Continuing the quantionic discussions, let's see how the Lie algebra so(2,4) arises naturally in this framework. First in quantum mechanics the anti-Hermitean operators form a Lie algebra and the classification of Lie algebras was obtained by Elie Cartan. But in quantum mechanics there are additional relationships obeyed by the anti-Hermitean operators because if we multiply them with the imaginary unit we get a Jordan algebra and between them there is a compatibility relationship. This compatibility relationship restricts the possible Lie algebras and as expected one gets the unitary algebras su(n). However there is also an exceptional non-unitary solution: so(2,4).

It is too complicated to follow this line of argument, and instead I want to present a more elementary argument (also due to Emile Grgin) which arrives at so(2,4). With a bit of hindsight we start from a general SO(p,q) space which as a linear space is spanned by p-positive basis vectors: $$e_1 , e_2 , \dots , e_p$$ and by q-negative basis vectors: $$e_{p+1} , e_{p+2} , \dots , e_{p+q}$$ . Then we want investigate arbitrary reflections. Why? Because we are after obtaining non-standard ways to represent sqrt(-1) using the elements of SO(p,q) which is the key to the hermitian-anti-hermitan duality in quantum mechanics. In complex numbers if we consider the complex conjugation we can represent that as a reflection on the real axis, and this is a good hint.

We are interested in continuous transformations only to the extent that they can undo a reflection. If we can find a unique reflection this can form a realization of the observables-generators duality in quantum mechanics.

Now consider a reversal of $$r$$ arbitrary basis vectors in $$e_1 , e_2 , \dots , e_p$$. If $$r$$ is even the transformation can be undone by rotations because the determinant of the transformation is positive. Similarly all reversals for $$r$$ odd are equivalent.

In general we can have $$r$$ inversions in the positive basis vectors and $$s$$ inversions in the negative basis vectors: $$J=s+r$$. Therefore in general there are $$K=n-J$$ invariant basis vectors. Let us now rename the basis vectors as: $$R_1, R_2, \dots , R_J , S_1, S_2, \dots , S_K$$ (R for reverse, and S for same). Then there are 3 kinds of bivectors:

$$R_i \wedge R_j$$
$$S_i \wedge S_j$$
$$R_i \wedge S_j$$

The first two kinds do not change sign, but the last kind does.

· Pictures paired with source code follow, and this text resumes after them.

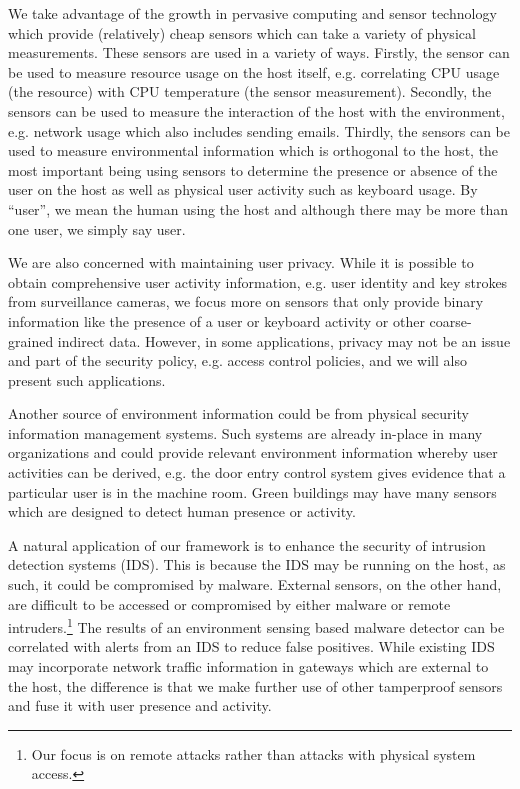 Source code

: We take advantage of the growth in pervasive computing and sensor technology
which provide (relatively) cheap sensors which can take a variety of physical
measurements.
These sensors are used in a variety of ways.
Firstly, the sensor can be used to measure resource usage on the host itself,
e.g. correlating CPU usage (the resource)
with CPU temperature (the sensor measurement).
Secondly, the sensors can be used to measure the interaction of the host
with the environment, e.g. network usage which also includes sending emails.
Thirdly, the sensors can be used to measure environmental information
which is orthogonal to the host, the most important being
using sensors to determine the presence or absence of
the user on the host as well as physical user activity such as keyboard usage.
By ``user'', we mean the human using the host and although
there may be more than one user, we simply say user.

We are also concerned with maintaining user privacy.
While it is possible to obtain comprehensive user activity information,
e.g. user identity and key strokes from
surveillance cameras, 
we focus more on sensors that only provide
binary information like the presence of a user or keyboard activity
or other coarse-grained indirect data.
However, in some applications, privacy may not be an issue and part of
the security policy, e.g. access control policies, and we will also
present such applications.

Another source of environment information could be from physical
security information management systems.
Such systems are already in-place in many organizations and could provide
relevant environment information whereby user activities can be
derived, e.g. the door entry control system gives
evidence that a particular user is in the machine room.
Green buildings may have many sensors which are designed to detect human
presence or activity.

A natural application of our framework is to enhance the security of
intrusion detection systems (IDS).
This is because the IDS may be running on the host, 
as such, it could be compromised by malware.
External sensors, on the other hand, are
difficult to be accessed or compromised by either malware or remote intruders.\footnote{
Our focus is on remote attacks rather than attacks with physical system access.
} 
The results of an environment sensing based malware detector 
can be correlated with alerts from an IDS to reduce false positives.
While existing IDS may incorporate network traffic information in
gateways which are external to the host, the difference is that we
make further use of other tamperproof sensors and fuse it with user
presence and activity.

Let us introduce two more numbers:

N = number of bivectors of kind $$R_i \wedge S_j$$
P = number of bivectors of kind $$R_i \wedge R_j$$ + number of bivectors of kind $$S_i \wedge S_j$$ + 1 for the identity transformation

N-for negative, P-for positive

Then the following relationships hold:

N=JK
P=1/2 J(J-1) + 1/2 K(K-1)+1 = 1/2 n(n-1) - N + 1

Now r and s must be odd numbers (all even number reflections can be undone by a rotation):
r=2k+1 < p
s=2l+1 < q

and introducing m=k+l as an auxiliary notation we get:

N(m) = JK=2(m+1)(n-2m-2)

(2(m+1) = J and K = n-J=n-2m-2)

Now we need to require that the complex conjugation is uniquely defined. This means that N(m) must have the same value for all the allowed values of m:

$$N(0) =N(1)=...=N(m_{max})$$

Because N(m) is quadratic there are only two solutions for m: $$m_{max} = 1$$ and from N(0)=N(1) we get:

2*(n-2)=2*2*(n-4)

and so n=6

Therefore we can have the solutions: SO(1,5), SO(2,4), SO(3,3), SO(4,2), SO(5,1)

In the 1,5 and 3,3 case $$m_{max} = 2$$ and we cannot have a unique way to define complex conjugation!!! The only remaining case is SO(2,4) (which is isomorphic with SO(4,2)).

If we want to generalize the number system for quantum mechanics in a way that respects the tensor product and obtain a non-unitary solution, the only possibility is SO(2,4).

Why is this remarkable? Because SO(2,4) is the conformal group of the compactification of the Minkowski space. This is the first hint that ultimately we will get a relativistic quantum mechanics.